Recorded data:
———
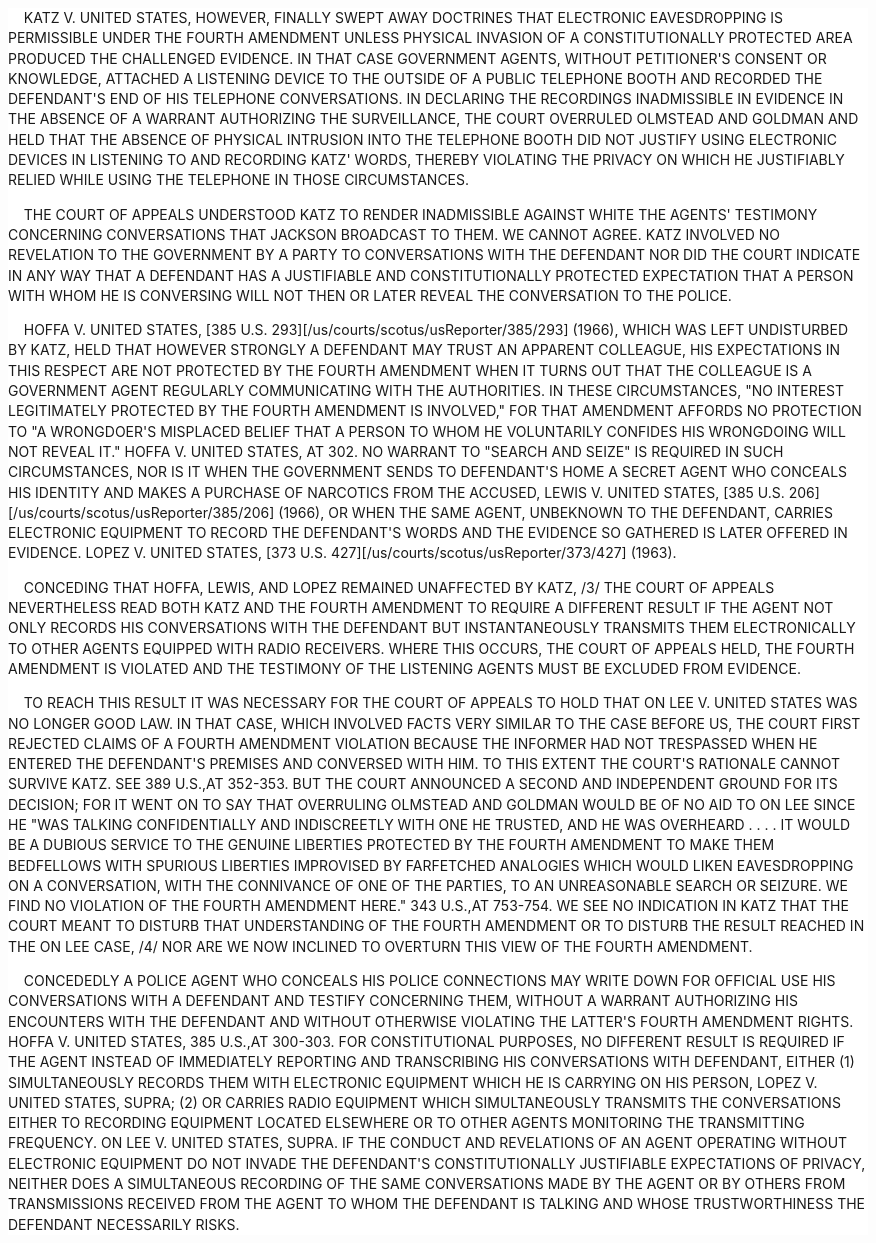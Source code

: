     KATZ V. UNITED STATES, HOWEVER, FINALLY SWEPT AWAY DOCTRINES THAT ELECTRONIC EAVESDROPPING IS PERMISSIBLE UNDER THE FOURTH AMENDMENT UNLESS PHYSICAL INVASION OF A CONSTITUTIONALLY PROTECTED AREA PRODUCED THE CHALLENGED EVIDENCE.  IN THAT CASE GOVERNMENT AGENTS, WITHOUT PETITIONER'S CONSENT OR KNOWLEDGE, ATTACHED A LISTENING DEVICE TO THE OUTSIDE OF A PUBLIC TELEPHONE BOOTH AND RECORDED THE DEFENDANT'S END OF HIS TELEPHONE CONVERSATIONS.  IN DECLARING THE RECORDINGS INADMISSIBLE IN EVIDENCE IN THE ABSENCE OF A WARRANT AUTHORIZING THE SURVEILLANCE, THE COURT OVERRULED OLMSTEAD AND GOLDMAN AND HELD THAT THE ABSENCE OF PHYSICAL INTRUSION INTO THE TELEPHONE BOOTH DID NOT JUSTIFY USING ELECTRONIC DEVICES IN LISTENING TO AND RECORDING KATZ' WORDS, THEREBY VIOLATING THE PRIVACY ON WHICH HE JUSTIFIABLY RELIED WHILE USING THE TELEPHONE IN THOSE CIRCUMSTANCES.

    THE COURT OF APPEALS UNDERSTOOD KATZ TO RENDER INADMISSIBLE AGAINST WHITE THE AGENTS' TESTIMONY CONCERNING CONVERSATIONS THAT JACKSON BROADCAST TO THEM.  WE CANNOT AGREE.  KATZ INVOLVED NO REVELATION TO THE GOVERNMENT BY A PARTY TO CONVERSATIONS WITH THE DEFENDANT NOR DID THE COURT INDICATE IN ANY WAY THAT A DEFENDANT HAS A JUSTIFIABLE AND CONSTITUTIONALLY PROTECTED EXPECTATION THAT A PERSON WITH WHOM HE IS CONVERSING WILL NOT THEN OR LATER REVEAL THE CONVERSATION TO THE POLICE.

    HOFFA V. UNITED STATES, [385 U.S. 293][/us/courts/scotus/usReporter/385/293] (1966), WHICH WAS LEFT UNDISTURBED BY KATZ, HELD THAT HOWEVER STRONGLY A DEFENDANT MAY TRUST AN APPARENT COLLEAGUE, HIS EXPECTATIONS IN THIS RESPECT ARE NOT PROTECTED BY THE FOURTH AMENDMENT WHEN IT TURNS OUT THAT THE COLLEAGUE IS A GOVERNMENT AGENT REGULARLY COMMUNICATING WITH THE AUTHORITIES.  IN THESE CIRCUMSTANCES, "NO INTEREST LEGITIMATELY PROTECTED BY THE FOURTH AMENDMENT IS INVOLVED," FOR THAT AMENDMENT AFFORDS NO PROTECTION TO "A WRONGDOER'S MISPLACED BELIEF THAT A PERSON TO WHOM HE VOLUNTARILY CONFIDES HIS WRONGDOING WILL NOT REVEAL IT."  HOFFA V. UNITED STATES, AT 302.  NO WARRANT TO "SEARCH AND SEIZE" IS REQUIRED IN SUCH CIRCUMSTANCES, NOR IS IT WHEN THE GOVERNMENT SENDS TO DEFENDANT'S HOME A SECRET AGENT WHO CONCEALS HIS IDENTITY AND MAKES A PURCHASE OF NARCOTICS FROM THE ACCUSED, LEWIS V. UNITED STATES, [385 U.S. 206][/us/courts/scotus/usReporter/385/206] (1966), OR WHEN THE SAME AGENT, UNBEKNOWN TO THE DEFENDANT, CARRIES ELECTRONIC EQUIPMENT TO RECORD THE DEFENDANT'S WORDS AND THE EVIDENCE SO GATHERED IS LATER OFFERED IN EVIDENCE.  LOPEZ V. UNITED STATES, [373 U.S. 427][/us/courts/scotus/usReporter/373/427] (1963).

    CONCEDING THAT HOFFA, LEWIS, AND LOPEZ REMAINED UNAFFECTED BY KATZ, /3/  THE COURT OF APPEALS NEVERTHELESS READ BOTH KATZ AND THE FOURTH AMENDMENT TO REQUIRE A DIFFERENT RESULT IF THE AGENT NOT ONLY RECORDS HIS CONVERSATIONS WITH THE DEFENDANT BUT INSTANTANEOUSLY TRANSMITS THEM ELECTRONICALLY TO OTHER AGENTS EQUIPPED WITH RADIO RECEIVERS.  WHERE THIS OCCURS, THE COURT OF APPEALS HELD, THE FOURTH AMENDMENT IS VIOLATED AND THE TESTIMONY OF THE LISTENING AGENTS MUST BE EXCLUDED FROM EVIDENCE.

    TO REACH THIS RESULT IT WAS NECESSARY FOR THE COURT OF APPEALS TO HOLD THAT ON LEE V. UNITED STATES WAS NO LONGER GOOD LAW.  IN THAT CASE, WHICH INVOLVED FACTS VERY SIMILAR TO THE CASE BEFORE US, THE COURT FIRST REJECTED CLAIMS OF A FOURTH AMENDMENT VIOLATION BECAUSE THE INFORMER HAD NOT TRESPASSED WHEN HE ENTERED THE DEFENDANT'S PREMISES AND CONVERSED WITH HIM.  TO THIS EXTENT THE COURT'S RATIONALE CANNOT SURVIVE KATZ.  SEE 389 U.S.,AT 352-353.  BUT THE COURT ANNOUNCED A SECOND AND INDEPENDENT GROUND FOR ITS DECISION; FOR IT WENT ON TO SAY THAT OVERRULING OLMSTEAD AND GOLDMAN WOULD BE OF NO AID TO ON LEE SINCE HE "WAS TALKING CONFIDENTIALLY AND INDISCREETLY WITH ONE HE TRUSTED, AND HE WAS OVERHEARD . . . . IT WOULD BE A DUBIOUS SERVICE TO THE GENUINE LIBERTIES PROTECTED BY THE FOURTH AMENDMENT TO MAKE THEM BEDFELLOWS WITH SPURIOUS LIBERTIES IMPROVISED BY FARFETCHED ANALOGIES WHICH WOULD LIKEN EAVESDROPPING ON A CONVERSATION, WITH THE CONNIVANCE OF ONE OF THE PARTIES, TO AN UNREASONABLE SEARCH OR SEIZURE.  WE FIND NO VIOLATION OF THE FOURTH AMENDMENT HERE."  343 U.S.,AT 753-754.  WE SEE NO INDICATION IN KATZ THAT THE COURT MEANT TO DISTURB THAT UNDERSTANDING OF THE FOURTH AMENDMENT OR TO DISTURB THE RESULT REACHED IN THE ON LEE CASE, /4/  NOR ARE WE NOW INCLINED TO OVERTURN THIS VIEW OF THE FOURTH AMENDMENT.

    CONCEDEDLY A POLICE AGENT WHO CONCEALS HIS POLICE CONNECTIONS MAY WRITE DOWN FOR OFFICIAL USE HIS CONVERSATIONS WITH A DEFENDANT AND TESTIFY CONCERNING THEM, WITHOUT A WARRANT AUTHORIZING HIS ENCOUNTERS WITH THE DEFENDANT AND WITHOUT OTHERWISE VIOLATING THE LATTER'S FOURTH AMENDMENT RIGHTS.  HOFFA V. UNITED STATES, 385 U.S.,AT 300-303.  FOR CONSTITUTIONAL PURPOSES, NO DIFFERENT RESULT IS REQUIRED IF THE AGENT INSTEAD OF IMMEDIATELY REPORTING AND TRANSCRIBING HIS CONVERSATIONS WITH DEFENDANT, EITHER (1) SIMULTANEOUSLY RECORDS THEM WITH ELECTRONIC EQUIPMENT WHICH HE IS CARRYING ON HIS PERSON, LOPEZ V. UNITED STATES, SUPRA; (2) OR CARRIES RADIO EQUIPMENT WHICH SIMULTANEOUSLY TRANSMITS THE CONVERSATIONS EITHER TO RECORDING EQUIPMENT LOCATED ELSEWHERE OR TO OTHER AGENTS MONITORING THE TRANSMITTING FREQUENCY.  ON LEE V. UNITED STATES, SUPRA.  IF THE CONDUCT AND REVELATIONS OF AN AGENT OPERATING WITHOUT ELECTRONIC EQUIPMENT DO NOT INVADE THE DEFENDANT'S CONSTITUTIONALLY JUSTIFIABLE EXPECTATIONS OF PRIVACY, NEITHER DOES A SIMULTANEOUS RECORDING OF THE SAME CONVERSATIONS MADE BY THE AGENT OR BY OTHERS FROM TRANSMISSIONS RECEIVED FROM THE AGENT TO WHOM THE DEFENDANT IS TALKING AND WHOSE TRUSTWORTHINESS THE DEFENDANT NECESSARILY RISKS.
———
(WHAT THE EXERCISE ASKS)
Please transcribe only the lines in the records above running from the line that has "IN THOSE CIRCUMSTANCES." through the line that has "THE COURT OF APPEALS UNDERSTOOD", both included, exactly as they appear.

(RESPONSE TO THE EXERCISE)
:     KATZ V. UNITED STATES, HOWEVER, FINALLY SWEPT AWAY DOCTRINES THAT ELECTRONIC EAVESDROPPING IS PERMISSIBLE UNDER THE FOURTH AMENDMENT UNLESS PHYSICAL INVASION OF A CONSTITUTIONALLY PROTECTED AREA PRODUCED THE CHALLENGED EVIDENCE.  IN THAT CASE GOVERNMENT AGENTS, WITHOUT PETITIONER'S CONSENT OR KNOWLEDGE, ATTACHED A LISTENING DEVICE TO THE OUTSIDE OF A PUBLIC TELEPHONE BOOTH AND RECORDED THE DEFENDANT'S END OF HIS TELEPHONE CONVERSATIONS.  IN DECLARING THE RECORDINGS INADMISSIBLE IN EVIDENCE IN THE ABSENCE OF A WARRANT AUTHORIZING THE SURVEILLANCE, THE COURT OVERRULED OLMSTEAD AND GOLDMAN AND HELD THAT THE ABSENCE OF PHYSICAL INTRUSION INTO THE TELEPHONE BOOTH DID NOT JUSTIFY USING ELECTRONIC DEVICES IN LISTENING TO AND RECORDING KATZ' WORDS, THEREBY VIOLATING THE PRIVACY ON WHICH HE JUSTIFIABLY RELIED WHILE USING THE TELEPHONE IN THOSE CIRCUMSTANCES.

    THE COURT OF APPEALS UNDERSTOOD KATZ TO RENDER INADMISSIBLE AGAINST WHITE THE AGENTS' TESTIMONY CONCERNING CONVERSATIONS THAT JACKSON BROADCAST TO THEM.  WE CANNOT AGREE.  KATZ INVOLVED NO REVELATION TO THE GOVERNMENT BY A PARTY TO CONVERSATIONS WITH THE DEFENDANT NOR DID THE COURT INDICATE IN ANY WAY THAT A DEFENDANT HAS A JUSTIFIABLE AND CONSTITUTIONALLY PROTECTED EXPECTATION THAT A PERSON WITH WHOM HE IS CONVERSING WILL NOT THEN OR LATER REVEAL THE CONVERSATION TO THE POLICE.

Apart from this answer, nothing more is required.